Sophie finds that living in Howl's castle isn't too bad; she likes Howl's apprentice, Michael, and Howl seems more self-centered and cowardly than dangerous. The castle has one door, but it opens to four different places, depending what color you set it to - the moving castle, a house in Kingsbury (the capital city), one in Porthaven, or a mysterious black force field that Howl forbids anyone from going through. Sophie also has access to seven-league boots and cloaks of disguise, which she uses to try and protect her sisters (at least one is in danger from Howl). Many adventures ensue.

More I will not say for fear of spoiling the story.

Howl's Moving Castle could qualify as comic fantasy, although comic on the same level as Harry Potter rather than the Discworld books. It's a good, fun read, but it's a little long, and there's a lot going on by the end of the book, so you'll need a good attention span. It's probably most appropriate for kids 12 years of age and up (and up and up). I highly recommend it.

First published in 1986 by Greenwillow books, although the most recent edition was published by Eos in 2001. The sequel, of sorts, to Howl's Moving Castle is Castle in the Air.

The Movie:

This section contains spoilers for both the book and the movie; the writeups above also cover the movie in considerably more detail, although without reference to the book. (To summarize without spoilers, the book is better.)

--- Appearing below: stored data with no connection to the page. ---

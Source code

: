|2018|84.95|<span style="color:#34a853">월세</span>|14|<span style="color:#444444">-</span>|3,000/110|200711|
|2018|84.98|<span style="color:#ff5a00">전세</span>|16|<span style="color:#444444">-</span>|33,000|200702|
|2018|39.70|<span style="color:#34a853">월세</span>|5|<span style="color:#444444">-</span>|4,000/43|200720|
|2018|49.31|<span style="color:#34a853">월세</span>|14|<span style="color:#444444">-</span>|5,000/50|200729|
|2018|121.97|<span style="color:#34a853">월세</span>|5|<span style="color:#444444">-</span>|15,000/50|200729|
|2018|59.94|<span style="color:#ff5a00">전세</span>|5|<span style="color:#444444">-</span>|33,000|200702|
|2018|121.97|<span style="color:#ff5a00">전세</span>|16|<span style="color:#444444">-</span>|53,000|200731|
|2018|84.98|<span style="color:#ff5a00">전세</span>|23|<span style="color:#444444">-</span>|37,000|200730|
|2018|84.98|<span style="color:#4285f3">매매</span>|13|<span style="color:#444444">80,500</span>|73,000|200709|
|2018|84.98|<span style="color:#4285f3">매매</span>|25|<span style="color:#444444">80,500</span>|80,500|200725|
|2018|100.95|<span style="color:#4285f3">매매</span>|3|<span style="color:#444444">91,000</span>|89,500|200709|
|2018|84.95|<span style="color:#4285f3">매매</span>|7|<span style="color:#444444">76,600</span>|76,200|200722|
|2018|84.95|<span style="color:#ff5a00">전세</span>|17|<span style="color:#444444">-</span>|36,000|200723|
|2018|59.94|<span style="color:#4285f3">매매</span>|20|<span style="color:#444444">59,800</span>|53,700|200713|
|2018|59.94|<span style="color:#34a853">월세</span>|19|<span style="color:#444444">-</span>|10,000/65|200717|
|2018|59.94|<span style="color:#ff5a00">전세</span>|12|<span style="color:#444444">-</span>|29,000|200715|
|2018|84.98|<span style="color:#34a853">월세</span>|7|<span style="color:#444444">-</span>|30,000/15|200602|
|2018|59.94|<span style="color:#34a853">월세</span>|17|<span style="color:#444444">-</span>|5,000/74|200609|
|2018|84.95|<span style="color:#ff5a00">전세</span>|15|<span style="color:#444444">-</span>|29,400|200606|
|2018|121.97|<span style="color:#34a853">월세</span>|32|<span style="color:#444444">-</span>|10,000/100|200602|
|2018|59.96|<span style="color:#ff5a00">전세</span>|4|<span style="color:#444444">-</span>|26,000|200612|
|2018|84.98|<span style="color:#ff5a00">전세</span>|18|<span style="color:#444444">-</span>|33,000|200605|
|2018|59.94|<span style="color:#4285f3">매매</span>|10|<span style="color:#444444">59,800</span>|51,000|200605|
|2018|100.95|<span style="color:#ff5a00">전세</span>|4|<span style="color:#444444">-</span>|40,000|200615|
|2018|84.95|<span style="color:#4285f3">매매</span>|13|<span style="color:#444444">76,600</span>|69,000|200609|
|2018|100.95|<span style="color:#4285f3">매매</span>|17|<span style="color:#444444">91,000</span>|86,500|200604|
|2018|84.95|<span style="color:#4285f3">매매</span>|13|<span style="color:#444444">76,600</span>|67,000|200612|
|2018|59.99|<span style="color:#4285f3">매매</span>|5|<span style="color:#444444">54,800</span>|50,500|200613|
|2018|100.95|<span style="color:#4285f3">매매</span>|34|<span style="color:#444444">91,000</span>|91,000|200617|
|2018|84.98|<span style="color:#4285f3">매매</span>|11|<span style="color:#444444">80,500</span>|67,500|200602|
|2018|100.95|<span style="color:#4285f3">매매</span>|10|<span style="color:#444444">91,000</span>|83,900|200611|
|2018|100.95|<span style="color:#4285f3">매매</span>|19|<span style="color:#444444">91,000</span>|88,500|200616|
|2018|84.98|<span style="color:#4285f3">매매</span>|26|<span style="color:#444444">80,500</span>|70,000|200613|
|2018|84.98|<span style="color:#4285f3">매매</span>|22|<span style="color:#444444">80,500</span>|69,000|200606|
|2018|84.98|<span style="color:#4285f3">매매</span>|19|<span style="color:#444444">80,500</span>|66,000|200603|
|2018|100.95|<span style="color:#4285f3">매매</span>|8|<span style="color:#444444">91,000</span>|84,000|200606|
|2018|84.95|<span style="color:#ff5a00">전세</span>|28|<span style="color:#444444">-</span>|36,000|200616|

There are a number of differences between the book and the movie, perhaps the biggest being that while the book is set in a pre-industrial fairytale-type setting, the movie is in a Victorian steampunk setting. In the movie there is also a terrible war raging, with bombs dropping and monsters flying through the sky. The movie also cuts out the black door leading to an alternate universe (probably a good thing). Instead it leads to the past and future (a bad thing). Other major differences include that in the movie Howl regularly transforms into a giant flying feathered monster; Sophie has no magic; wizard Suliman also takes on the role of Mrs. Pentstemmon (Howl's old teacher), and is a woman, and is bad; the witch of the waste isn't particularly bad, in the end.

Aside from having changed a tremendous amount of the story, the movie isn't too bad. It is certainly a chintzy Disney anime film, but not a bad one. It would be easier for me to enjoy if I wasn't so attached to the book; a lot of the cool effects of the movie were lessened because my first thought was "well, that's not right!". And I do believe that much of what is in the movie is a step or two down from the book. I would not recommend going out of your way to see the movie (although I would recommend going out of your way to read the book).